> Data section:

:::

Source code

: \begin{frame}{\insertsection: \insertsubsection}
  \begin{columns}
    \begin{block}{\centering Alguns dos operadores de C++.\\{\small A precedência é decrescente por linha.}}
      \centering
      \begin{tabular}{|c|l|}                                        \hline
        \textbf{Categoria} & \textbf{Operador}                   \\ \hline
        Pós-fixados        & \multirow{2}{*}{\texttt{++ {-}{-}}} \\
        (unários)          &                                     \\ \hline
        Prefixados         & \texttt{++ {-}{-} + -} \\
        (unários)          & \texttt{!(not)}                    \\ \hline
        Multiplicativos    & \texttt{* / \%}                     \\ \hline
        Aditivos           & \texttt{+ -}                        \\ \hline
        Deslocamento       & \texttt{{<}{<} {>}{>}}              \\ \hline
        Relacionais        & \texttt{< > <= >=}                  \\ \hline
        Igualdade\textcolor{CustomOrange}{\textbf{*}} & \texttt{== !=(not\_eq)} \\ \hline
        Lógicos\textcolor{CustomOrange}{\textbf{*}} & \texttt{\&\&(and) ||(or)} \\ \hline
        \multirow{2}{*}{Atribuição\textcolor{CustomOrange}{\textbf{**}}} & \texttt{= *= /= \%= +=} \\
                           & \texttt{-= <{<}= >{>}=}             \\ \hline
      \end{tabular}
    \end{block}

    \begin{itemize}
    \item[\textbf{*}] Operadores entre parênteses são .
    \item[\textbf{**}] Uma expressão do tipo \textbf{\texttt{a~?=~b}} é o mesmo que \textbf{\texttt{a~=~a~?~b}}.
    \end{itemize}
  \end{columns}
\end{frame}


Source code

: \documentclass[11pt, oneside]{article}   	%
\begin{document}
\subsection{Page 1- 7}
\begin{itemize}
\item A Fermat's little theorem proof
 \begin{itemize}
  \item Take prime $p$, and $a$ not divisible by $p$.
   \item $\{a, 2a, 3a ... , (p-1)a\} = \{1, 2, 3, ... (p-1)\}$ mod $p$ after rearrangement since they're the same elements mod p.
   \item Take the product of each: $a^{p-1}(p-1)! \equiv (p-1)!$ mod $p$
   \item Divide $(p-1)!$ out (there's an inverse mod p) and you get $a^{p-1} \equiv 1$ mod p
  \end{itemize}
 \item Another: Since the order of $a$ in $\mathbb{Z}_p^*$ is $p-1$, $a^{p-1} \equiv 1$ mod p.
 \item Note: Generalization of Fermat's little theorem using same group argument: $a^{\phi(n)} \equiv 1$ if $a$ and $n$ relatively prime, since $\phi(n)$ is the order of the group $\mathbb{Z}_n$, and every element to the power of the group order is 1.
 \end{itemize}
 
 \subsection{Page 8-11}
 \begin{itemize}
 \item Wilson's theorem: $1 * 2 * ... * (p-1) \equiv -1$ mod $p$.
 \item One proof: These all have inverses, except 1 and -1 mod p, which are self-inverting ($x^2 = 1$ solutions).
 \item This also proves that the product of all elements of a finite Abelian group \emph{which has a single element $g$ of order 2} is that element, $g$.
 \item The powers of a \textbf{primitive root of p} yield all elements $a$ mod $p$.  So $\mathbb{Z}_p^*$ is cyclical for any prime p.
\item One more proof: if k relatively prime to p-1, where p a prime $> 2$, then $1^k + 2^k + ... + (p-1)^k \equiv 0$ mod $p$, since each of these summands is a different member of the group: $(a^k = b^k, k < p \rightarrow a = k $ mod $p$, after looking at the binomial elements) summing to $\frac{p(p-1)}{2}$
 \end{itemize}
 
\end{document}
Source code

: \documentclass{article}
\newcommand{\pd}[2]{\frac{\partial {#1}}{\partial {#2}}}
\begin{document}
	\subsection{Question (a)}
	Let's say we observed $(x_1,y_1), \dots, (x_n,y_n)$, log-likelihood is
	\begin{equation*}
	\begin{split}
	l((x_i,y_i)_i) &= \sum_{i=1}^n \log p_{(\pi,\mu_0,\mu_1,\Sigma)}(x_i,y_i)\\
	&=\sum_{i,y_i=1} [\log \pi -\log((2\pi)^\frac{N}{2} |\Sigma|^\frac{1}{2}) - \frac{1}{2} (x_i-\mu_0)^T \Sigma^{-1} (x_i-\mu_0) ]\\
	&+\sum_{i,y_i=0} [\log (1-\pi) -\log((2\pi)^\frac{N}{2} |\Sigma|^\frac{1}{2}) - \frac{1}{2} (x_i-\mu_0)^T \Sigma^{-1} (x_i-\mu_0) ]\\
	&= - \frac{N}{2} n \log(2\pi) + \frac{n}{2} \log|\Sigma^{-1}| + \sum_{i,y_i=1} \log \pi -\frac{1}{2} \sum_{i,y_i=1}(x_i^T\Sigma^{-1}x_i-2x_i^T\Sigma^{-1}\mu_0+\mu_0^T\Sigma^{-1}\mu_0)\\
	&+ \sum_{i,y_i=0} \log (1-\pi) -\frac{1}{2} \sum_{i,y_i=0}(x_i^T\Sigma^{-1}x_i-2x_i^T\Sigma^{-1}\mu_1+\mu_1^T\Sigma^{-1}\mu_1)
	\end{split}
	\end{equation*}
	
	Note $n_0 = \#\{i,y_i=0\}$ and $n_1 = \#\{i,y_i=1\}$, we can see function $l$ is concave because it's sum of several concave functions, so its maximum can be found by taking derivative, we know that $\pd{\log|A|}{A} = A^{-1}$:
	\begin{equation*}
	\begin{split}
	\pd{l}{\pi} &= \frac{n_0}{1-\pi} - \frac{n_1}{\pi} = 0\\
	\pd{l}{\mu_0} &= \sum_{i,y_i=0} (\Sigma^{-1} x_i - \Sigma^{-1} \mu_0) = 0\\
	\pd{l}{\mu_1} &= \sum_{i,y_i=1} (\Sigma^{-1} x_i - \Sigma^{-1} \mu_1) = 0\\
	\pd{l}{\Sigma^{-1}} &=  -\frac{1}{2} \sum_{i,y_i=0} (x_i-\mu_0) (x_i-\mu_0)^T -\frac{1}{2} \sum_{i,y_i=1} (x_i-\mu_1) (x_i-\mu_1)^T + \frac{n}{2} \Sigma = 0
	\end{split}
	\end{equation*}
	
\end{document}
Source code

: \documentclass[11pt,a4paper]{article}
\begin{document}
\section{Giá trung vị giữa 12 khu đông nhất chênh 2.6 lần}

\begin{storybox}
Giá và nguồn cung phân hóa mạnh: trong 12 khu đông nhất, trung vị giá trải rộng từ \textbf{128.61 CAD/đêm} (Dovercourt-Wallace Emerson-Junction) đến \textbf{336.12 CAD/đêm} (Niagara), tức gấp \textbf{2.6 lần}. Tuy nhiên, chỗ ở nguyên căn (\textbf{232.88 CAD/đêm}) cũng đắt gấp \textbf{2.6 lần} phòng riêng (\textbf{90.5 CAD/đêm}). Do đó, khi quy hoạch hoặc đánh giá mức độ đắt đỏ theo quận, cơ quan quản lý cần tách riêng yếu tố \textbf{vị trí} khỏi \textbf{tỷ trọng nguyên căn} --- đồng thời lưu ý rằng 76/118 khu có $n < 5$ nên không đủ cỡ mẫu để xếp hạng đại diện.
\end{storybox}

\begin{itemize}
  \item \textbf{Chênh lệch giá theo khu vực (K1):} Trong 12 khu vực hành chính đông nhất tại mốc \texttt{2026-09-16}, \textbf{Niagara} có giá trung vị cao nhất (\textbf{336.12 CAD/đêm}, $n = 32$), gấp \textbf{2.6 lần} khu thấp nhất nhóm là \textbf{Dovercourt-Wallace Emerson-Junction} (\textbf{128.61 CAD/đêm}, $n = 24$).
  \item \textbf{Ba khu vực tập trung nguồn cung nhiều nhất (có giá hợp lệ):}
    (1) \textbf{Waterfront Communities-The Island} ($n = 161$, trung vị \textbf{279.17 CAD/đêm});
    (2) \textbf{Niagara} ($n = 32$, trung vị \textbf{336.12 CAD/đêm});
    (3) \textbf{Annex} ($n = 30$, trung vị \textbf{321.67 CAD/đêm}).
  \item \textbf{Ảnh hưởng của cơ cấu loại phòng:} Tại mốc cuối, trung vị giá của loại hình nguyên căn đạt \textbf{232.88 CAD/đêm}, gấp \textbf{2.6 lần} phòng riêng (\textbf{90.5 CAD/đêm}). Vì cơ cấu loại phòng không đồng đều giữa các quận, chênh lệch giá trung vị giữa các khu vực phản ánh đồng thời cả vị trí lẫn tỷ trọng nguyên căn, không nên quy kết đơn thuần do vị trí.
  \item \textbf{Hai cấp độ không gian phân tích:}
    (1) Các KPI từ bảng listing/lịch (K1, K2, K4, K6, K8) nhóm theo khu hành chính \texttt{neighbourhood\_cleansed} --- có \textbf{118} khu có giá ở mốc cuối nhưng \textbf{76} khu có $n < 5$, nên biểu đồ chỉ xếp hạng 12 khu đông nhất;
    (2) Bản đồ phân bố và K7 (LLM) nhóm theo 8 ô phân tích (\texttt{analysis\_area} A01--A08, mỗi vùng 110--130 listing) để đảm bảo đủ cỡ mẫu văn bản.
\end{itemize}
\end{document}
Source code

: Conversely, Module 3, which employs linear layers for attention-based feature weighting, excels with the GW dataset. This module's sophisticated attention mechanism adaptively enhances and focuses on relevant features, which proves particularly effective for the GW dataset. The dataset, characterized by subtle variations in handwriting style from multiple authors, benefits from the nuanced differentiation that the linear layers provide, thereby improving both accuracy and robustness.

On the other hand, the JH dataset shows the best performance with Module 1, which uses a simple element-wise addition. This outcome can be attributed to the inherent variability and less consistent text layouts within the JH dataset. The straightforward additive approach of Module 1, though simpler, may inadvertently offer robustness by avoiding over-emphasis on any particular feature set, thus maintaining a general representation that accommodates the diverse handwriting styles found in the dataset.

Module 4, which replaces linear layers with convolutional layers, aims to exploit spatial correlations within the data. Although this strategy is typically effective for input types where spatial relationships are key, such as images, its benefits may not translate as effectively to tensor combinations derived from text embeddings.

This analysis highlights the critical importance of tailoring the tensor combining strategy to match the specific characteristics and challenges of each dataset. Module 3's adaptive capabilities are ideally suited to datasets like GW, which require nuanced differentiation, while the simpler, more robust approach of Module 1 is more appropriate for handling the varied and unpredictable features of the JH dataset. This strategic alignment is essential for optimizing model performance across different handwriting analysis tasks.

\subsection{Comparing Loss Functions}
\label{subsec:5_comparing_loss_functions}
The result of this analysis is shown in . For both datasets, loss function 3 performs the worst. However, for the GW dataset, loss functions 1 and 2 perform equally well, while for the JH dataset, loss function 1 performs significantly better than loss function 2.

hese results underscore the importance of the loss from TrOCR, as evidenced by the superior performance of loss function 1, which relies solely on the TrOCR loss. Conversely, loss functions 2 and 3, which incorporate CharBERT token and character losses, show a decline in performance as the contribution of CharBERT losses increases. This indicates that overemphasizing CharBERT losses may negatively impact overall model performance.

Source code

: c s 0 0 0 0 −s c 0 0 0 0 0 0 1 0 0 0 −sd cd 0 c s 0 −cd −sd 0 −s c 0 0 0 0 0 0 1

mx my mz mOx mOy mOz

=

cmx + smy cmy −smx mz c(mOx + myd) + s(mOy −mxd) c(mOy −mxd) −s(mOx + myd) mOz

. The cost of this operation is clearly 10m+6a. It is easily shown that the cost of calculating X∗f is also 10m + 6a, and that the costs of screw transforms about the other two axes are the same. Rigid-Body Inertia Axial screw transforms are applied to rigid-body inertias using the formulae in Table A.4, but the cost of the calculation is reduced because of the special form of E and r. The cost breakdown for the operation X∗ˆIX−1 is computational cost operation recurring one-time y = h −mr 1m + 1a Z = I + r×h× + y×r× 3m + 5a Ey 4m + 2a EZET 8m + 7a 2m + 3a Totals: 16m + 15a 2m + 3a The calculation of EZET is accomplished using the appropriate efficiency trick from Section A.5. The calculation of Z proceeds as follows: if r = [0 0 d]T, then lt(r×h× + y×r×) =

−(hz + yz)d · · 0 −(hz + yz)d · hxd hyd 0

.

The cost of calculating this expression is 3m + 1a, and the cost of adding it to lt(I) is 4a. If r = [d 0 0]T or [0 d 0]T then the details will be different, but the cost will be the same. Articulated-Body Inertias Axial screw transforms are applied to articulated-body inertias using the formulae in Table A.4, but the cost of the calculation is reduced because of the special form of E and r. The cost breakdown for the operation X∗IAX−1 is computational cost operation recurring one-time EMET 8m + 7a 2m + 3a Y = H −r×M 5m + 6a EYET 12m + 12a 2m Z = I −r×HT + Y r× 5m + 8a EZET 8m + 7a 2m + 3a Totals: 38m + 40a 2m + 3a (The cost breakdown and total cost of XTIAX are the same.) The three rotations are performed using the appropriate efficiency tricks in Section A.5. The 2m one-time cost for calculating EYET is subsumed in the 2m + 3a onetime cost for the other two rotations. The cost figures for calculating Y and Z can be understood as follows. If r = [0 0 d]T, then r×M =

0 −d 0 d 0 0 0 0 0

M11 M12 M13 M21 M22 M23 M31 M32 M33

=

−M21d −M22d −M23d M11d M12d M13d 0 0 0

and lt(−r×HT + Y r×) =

:::

> Activity: Going through the entries above line by line, work out how many lines include the word "nguyên". Only the number is required.

> Exercise solution: 2